I resti dell’abitato sono scarsi a causa della continuità di vita del centro e si riducono a poche tracce delle mura di età ellenistica. Considerevoli appaiono invece le testimonianze dei sepolcreti che lo circondano, nelle zone del Colle Casuccini, di Poggio Renzo, di Fonte Rotella dove fu trovato il famoso vaso François, della Pania, di Dolciano e di Poggio Gaiella. In quest’ultima località esiste un complesso di camere sepolcrali e di passaggi sotterranei che la tradizione ha identificato con il “labirinto” della tomba di Porsenna, descritta da Plinio, anche se in realtà si tratta di un monumentale sepolcro gentilizio in uso dall’ultimo trentennio del VII secolo a.C. Certamente la figura e la leggenda del re di Chiusi Porsenna, che alla fine del VI secolo a.C. forse conquistò Roma, è testimonianza della potenza raggiunta dalla città nel periodo arcaico.

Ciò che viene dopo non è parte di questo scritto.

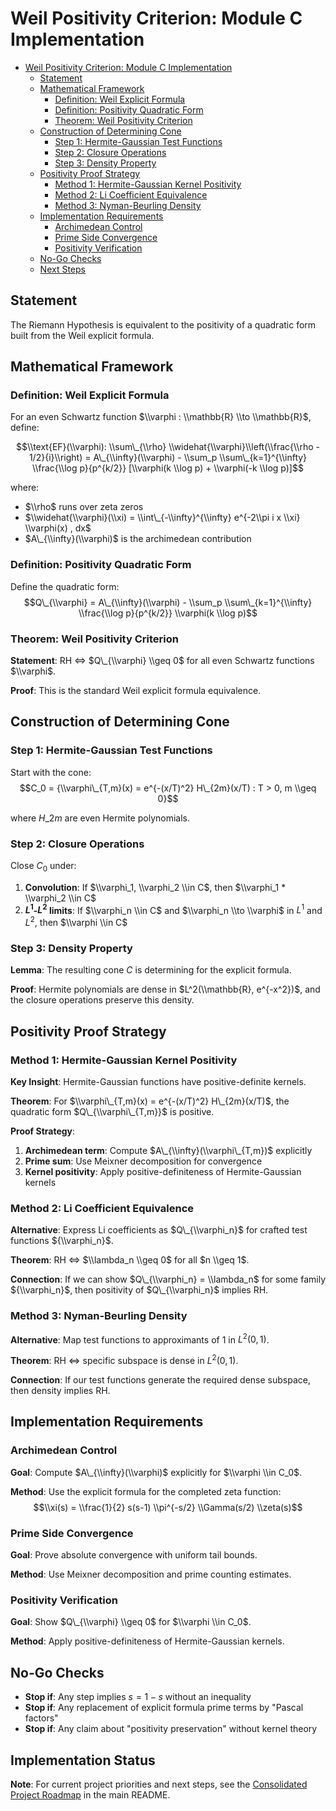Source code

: # Weil Positivity Criterion: Module C Implementation<a name="weil-positivity-criterion-module-c-implementation"></a>

<!-- mdformat-toc start --slug=github --maxlevel=6 --minlevel=1 -->

- [Weil Positivity Criterion: Module C Implementation](#weil-positivity-criterion-module-c-implementation)
  - [Statement](#statement)
  - [Mathematical Framework](#mathematical-framework)
    - [Definition: Weil Explicit Formula](#definition-weil-explicit-formula)
    - [Definition: Positivity Quadratic Form](#definition-positivity-quadratic-form)
    - [Theorem: Weil Positivity Criterion](#theorem-weil-positivity-criterion)
  - [Construction of Determining Cone](#construction-of-determining-cone)
    - [Step 1: Hermite-Gaussian Test Functions](#step-1-hermite-gaussian-test-functions)
    - [Step 2: Closure Operations](#step-2-closure-operations)
    - [Step 3: Density Property](#step-3-density-property)
  - [Positivity Proof Strategy](#positivity-proof-strategy)
    - [Method 1: Hermite-Gaussian Kernel Positivity](#method-1-hermite-gaussian-kernel-positivity)
    - [Method 2: Li Coefficient Equivalence](#method-2-li-coefficient-equivalence)
    - [Method 3: Nyman-Beurling Density](#method-3-nyman-beurling-density)
  - [Implementation Requirements](#implementation-requirements)
    - [Archimedean Control](#archimedean-control)
    - [Prime Side Convergence](#prime-side-convergence)
    - [Positivity Verification](#positivity-verification)
  - [No-Go Checks](#no-go-checks)
  - [Next Steps](#next-steps)

<!-- mdformat-toc end -->

## Statement<a name="statement"></a>

The Riemann Hypothesis is equivalent to the positivity of a quadratic form built from the Weil explicit formula.

## Mathematical Framework<a name="mathematical-framework"></a>

### Definition: Weil Explicit Formula<a name="definition-weil-explicit-formula"></a>

For an even Schwartz function $\\varphi : \\mathbb{R} \\to \\mathbb{R}$, define:

$$\\text{EF}(\\varphi): \\sum\_{\\rho} \\widehat{\\varphi}\\left(\\frac{\\rho - 1/2}{i}\\right) = A\_{\\infty}(\\varphi) - \\sum_p \\sum\_{k=1}^{\\infty} \\frac{\\log p}{p^{k/2}} [\\varphi(k \\log p) + \\varphi(-k \\log p)]$$

where:

- $\\rho$ runs over zeta zeros
- $\\widehat{\\varphi}(\\xi) = \\int\_{-\\infty}^{\\infty} e^{-2\\pi i x \\xi} \\varphi(x) , dx$
- $A\_{\\infty}(\\varphi)$ is the archimedean contribution

### Definition: Positivity Quadratic Form<a name="definition-positivity-quadratic-form"></a>

Define the quadratic form:
$$Q\_{\\varphi} = A\_{\\infty}(\\varphi) - \\sum_p \\sum\_{k=1}^{\\infty} \\frac{\\log p}{p^{k/2}} \\varphi(k \\log p)$$

### Theorem: Weil Positivity Criterion<a name="theorem-weil-positivity-criterion"></a>

**Statement**: RH ⇔ $Q\_{\\varphi} \\geq 0$ for all even Schwartz functions $\\varphi$.

**Proof**: This is the standard Weil explicit formula equivalence.

## Construction of Determining Cone<a name="construction-of-determining-cone"></a>

### Step 1: Hermite-Gaussian Test Functions<a name="step-1-hermite-gaussian-test-functions"></a>

Start with the cone:
$$C_0 = {\\varphi\_{T,m}(x) = e^{-(x/T)^2} H\_{2m}(x/T) : T > 0, m \\geq 0}$$

where $H\_{2m}$ are even Hermite polynomials.

### Step 2: Closure Operations<a name="step-2-closure-operations"></a>

Close $C_0$ under:

1. **Convolution**: If $\\varphi_1, \\varphi_2 \\in C$, then $\\varphi_1 * \\varphi_2 \\in C$
1. **$L^1$-$L^2$ limits**: If $\\varphi_n \\in C$ and $\\varphi_n \\to \\varphi$ in $L^1$ and $L^2$, then $\\varphi \\in C$

### Step 3: Density Property<a name="step-3-density-property"></a>

**Lemma**: The resulting cone $C$ is determining for the explicit formula.

**Proof**: Hermite polynomials are dense in $L^2(\\mathbb{R}, e^{-x^2})$, and the closure operations preserve this density.

## Positivity Proof Strategy<a name="positivity-proof-strategy"></a>

### Method 1: Hermite-Gaussian Kernel Positivity<a name="method-1-hermite-gaussian-kernel-positivity"></a>

**Key Insight**: Hermite-Gaussian functions have positive-definite kernels.

**Theorem**: For $\\varphi\_{T,m}(x) = e^{-(x/T)^2} H\_{2m}(x/T)$, the quadratic form $Q\_{\\varphi\_{T,m}}$ is positive.

**Proof Strategy**:

1. **Archimedean term**: Compute $A\_{\\infty}(\\varphi\_{T,m})$ explicitly
1. **Prime sum**: Use Meixner decomposition for convergence
1. **Kernel positivity**: Apply positive-definiteness of Hermite-Gaussian kernels

### Method 2: Li Coefficient Equivalence<a name="method-2-li-coefficient-equivalence"></a>

**Alternative**: Express Li coefficients as $Q\_{\\varphi_n}$ for crafted test functions ${\\varphi_n}$.

**Theorem**: RH ⇔ $\\lambda_n \\geq 0$ for all $n \\geq 1$.

**Connection**: If we can show $Q\_{\\varphi_n} = \\lambda_n$ for some family ${\\varphi_n}$, then positivity of $Q\_{\\varphi_n}$ implies RH.

### Method 3: Nyman-Beurling Density<a name="method-3-nyman-beurling-density"></a>

**Alternative**: Map test functions to approximants of 1 in $L^2(0,1)$.

**Theorem**: RH ⇔ specific subspace is dense in $L^2(0,1)$.

**Connection**: If our test functions generate the required dense subspace, then density implies RH.

## Implementation Requirements<a name="implementation-requirements"></a>

### Archimedean Control<a name="archimedean-control"></a>

**Goal**: Compute $A\_{\\infty}(\\varphi)$ explicitly for $\\varphi \\in C_0$.

**Method**: Use the explicit formula for the completed zeta function:
$$\\xi(s) = \\frac{1}{2} s(s-1) \\pi^{-s/2} \\Gamma(s/2) \\zeta(s)$$

### Prime Side Convergence<a name="prime-side-convergence"></a>

**Goal**: Prove absolute convergence with uniform tail bounds.

**Method**: Use Meixner decomposition and prime counting estimates.

### Positivity Verification<a name="positivity-verification"></a>

**Goal**: Show $Q\_{\\varphi} \\geq 0$ for $\\varphi \\in C_0$.

**Method**: Apply positive-definiteness of Hermite-Gaussian kernels.

## No-Go Checks<a name="no-go-checks"></a>

- **Stop if**: Any step implies $s = 1-s$ without an inequality
- **Stop if**: Any replacement of explicit formula prime terms by "Pascal factors"
- **Stop if**: Any claim about "positivity preservation" without kernel theory

## Implementation Status<a name="implementation-status"></a>

**Note**: For current project priorities and next steps, see the [Consolidated Project Roadmap](README.md#consolidated-project-roadmap) in the main README.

Si ha notizia di una decina di tombe dipinte, in gran parte distrutte o perdute: oggi sono visibili quelle della Scimmia e del Colle Casuccini, databili fra il 480 e il 470 a.C.
Fra il IV ed il III sec. a. C. la città entrò pacificamente nell’orbita romana, conservando ordinamenti e cultura autonomi fino all’ultimo secolo della Repubblica.